NJ Supreme Court Rules Rutgers Board Failed to Provide Adequate Information to Public Before 2008 Meeting

July 25, 2012

Decision also highlights limitations in current Sunshine Law to hold public bodies accountable for violating law

FOR IMMEDIATE RELEASE
CONTACT: (212) 549-2666; media@aclu.org

Newark -- The American Civil Liberties Union of New Jersey (ACLU-NJ) applauds today’s decision by the New Jersey Supreme Court, which held that Rutgers Board of Governors violated the Open Public Meetings Act (also known as the Sunshine Law) by failing to inform the public of issues it planned to discuss at a 2008 meeting and for improperly discussing public matters about the athletics program in closed session.    

“Open government is a cornerstone of democracy that enables advocates, activists and the press to monitor government performance and expose corruption,” said ACLU-NJ Legal Director Ed Barocas. “This decision sets an important precedent that government bodies cannot be so vague in their meeting notices so as to effectively hide from the public issues that they expect to discuss at a public meeting.”

The court’s decision makes clear that government bodies must provide the public with an agenda that describes issues to be discussed “to the extent known,” rather than merely making “generic references” about what might be discussed. It also held that a government body cannot discuss public matters in private simply because the discussion may “indirectly relate” to issues that could be discussed in closed session.

At issue is a September 2008 meeting of the Rutgers Board of Governors. As required by law, the board placed advanced notice of the Sept. 10, 2008 meeting in newspapers. The notice stated the board would convene immediately in executive session to discuss contract negotiations and attorney-client matters, but it did not offer any other details. There was no mention of the Rutgers athletic department, a controversial stadium project, or naming rights for the stadium, even though the board knew these items would come up for discussion.

The court took issue with Rutgers’ actions, noting, “clearly that by the time this notice was prepared and published, more was known about the extent of the proposed agenda than what was conveyed by the generic references to ‘contract negotiation and attorney-client privilege.’ .. The Board had an obligation to include as part of the notice of the meeting of September 10 the agenda of that meeting to the extent it was known.”  
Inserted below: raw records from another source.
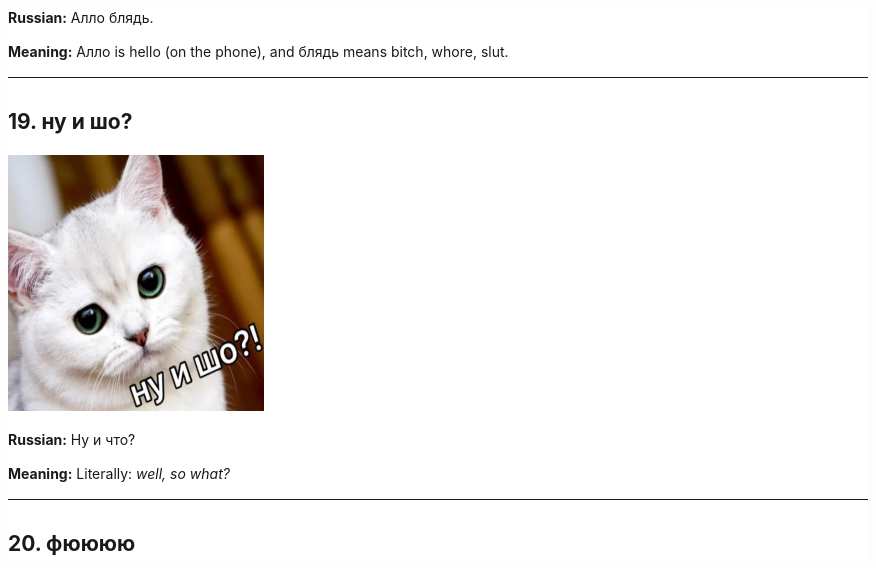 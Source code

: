 **Russian:** Алло блядь.

**Meaning:** Алло is hello (on the phone), and блядь means bitch, whore, slut.

***

## 19. ну и шо?

<img src="Catsuporolsya_026.webp.jpg" alt="Meme" width="256"/><br>

**Russian:** Ну и что?

**Meaning:** Literally: *well, so what?*

***

## 20. фюююю
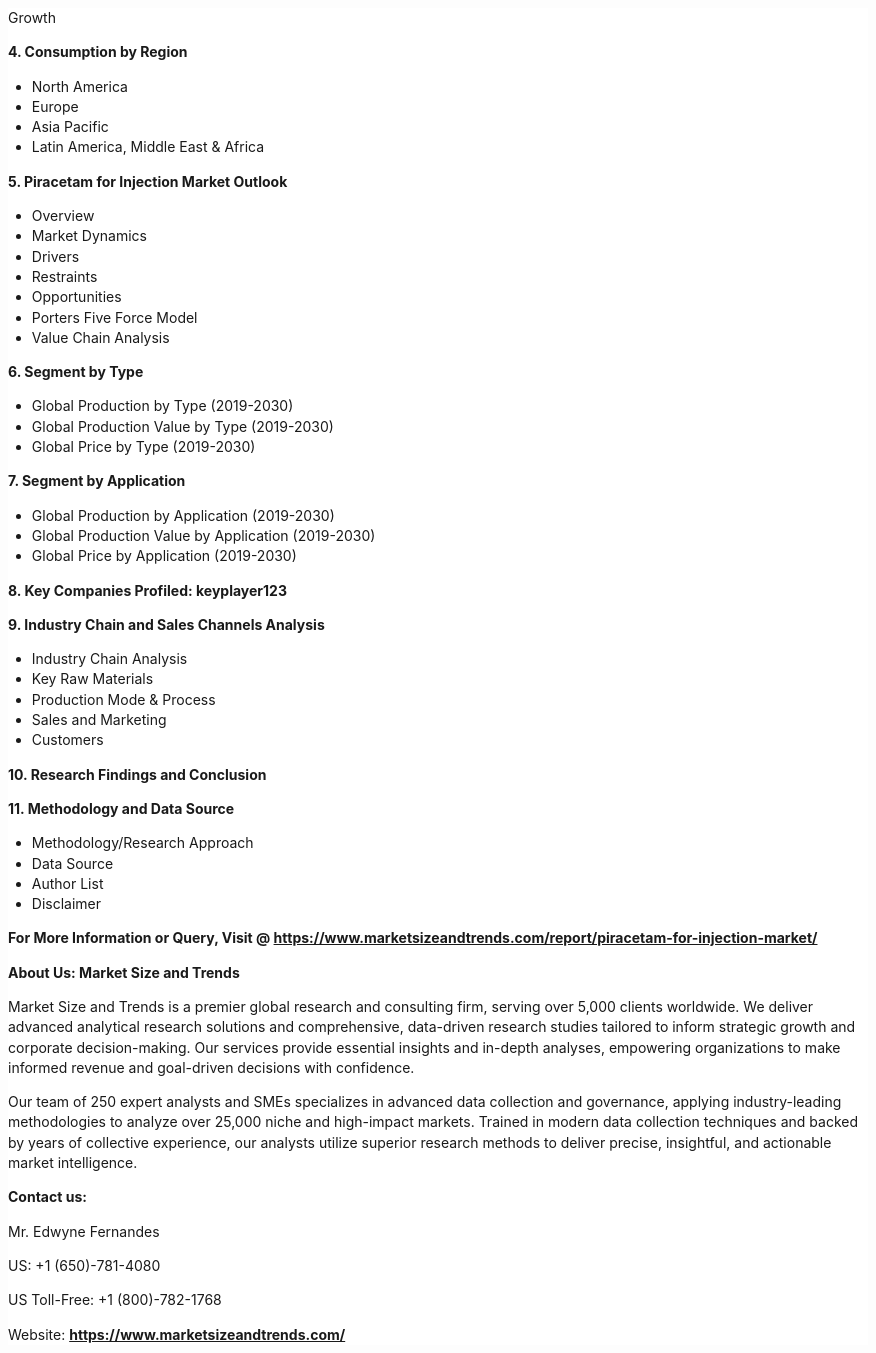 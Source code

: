 Growth</li></ul><p><strong>4. Consumption by Region</strong></p><ul><li>North America</li><li>Europe</li><li>Asia Pacific</li><li>Latin America, Middle East &amp; Africa</li></ul><p><strong>5. Piracetam for Injection Market Outlook</strong></p><ul><li>Overview</li><li>Market Dynamics</li><li>Drivers</li><li>Restraints</li><li>Opportunities</li><li>Porters Five Force Model</li><li>Value Chain Analysis&nbsp;</li></ul><p><strong>6. Segment by Type</strong></p><ul><li>Global Production by Type (2019-2030)</li><li>Global Production Value by Type (2019-2030)</li><li>Global Price by Type (2019-2030)</li></ul><p><strong>7. Segment by Application</strong></p><ul><li>Global Production by Application (2019-2030)</li><li>Global Production Value by Application (2019-2030)</li><li>Global Price by Application (2019-2030)</li></ul><p><strong>8. Key Companies Profiled: keyplayer123</strong></p><p><strong>9. Industry Chain and Sales Channels Analysis</strong></p><ul><li>Industry Chain Analysis</li><li>Key Raw Materials</li><li>Production Mode &amp; Process</li><li>Sales and Marketing</li><li>Customers</li></ul><p><strong>10. Research Findings and Conclusion</strong></p><p><strong>11. Methodology and Data Source</strong></p><ul><li>Methodology/Research Approach</li><li>Data Source</li><li>Author List</li><li>Disclaimer</li></ul></p><p><strong>For More Information or Query, Visit @ <a href="https://www.marketsizeandtrends.com/report/piracetam-for-injection-market/">https://www.marketsizeandtrends.com/report/piracetam-for-injection-market/</a></strong></p><p><strong>About Us: Market Size and Trends</strong></p><p>Market Size and Trends is a premier global research and consulting firm, serving over 5,000 clients worldwide. We deliver advanced analytical research solutions and comprehensive, data-driven research studies tailored to inform strategic growth and corporate decision-making. Our services provide essential insights and in-depth analyses, empowering organizations to make informed revenue and goal-driven decisions with confidence.</p><p>Our team of 250 expert analysts and SMEs specializes in advanced data collection and governance, applying industry-leading methodologies to analyze over 25,000 niche and high-impact markets. Trained in modern data collection techniques and backed by years of collective experience, our analysts utilize superior research methods to deliver precise, insightful, and actionable market intelligence.</p><p><strong>Contact us:</strong></p><p>Mr. Edwyne Fernandes</p><p>US: +1 (650)-781-4080</p><p>US Toll-Free: +1 (800)-782-1768</p><p>Website: <strong><a href="https://www.marketsizeandtrends.com/">https://www.marketsizeandtrends.com/</a></strong></p>
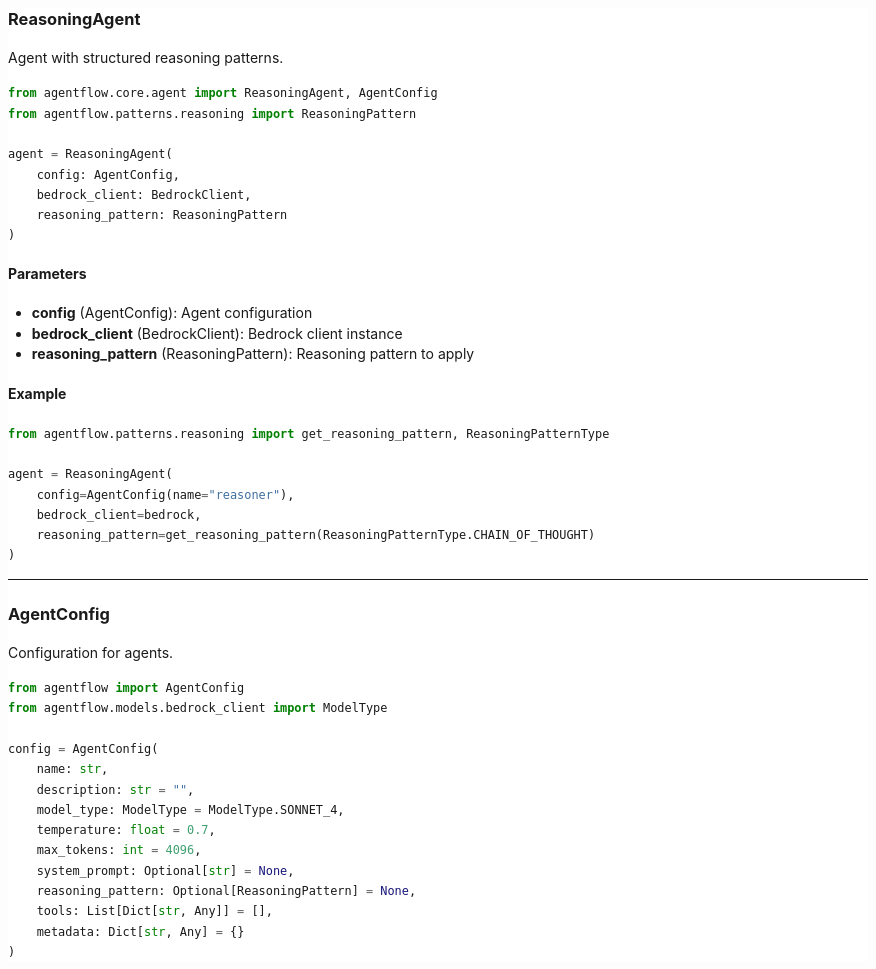 
### ReasoningAgent

Agent with structured reasoning patterns.

```python
from agentflow.core.agent import ReasoningAgent, AgentConfig
from agentflow.patterns.reasoning import ReasoningPattern

agent = ReasoningAgent(
    config: AgentConfig,
    bedrock_client: BedrockClient,
    reasoning_pattern: ReasoningPattern
)
```

#### Parameters

- **config** (AgentConfig): Agent configuration
- **bedrock_client** (BedrockClient): Bedrock client instance
- **reasoning_pattern** (ReasoningPattern): Reasoning pattern to apply

#### Example

```python
from agentflow.patterns.reasoning import get_reasoning_pattern, ReasoningPatternType

agent = ReasoningAgent(
    config=AgentConfig(name="reasoner"),
    bedrock_client=bedrock,
    reasoning_pattern=get_reasoning_pattern(ReasoningPatternType.CHAIN_OF_THOUGHT)
)
```

---

### AgentConfig

Configuration for agents.

```python
from agentflow import AgentConfig
from agentflow.models.bedrock_client import ModelType

config = AgentConfig(
    name: str,
    description: str = "",
    model_type: ModelType = ModelType.SONNET_4,
    temperature: float = 0.7,
    max_tokens: int = 4096,
    system_prompt: Optional[str] = None,
    reasoning_pattern: Optional[ReasoningPattern] = None,
    tools: List[Dict[str, Any]] = [],
    metadata: Dict[str, Any] = {}
)
```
The court also rejected the board’s contention that its discussion of policies and guidelines could be done behind closed doors because it “indirectly relates” to subjects that could properly be the subject of a closed meeting. The court rejected this argument, stating that it could “eviscerate the (Sunshine Law) and runs counter to our mandate to construe the statue in such a manner as to maximize public participation.”

Although Rutgers violated the Sunshine Law, it will not suffer any consequences because no formal action was taken at the meeting and because the plaintiff did not establish a pattern and practice of violations. The current Sunshine Law does not offer a remedy for situations such as the one in this case.

“This highlights one of the major deficiencies of the current law,” Barocas said.  “Government agencies will have no incentive to follow the law if there are no consequences for violating the law.”

The decision in the case, captioned McGovern v. Rutgers Board of Governors, can be read online, as can the ACLU-NJ’s amicus brief.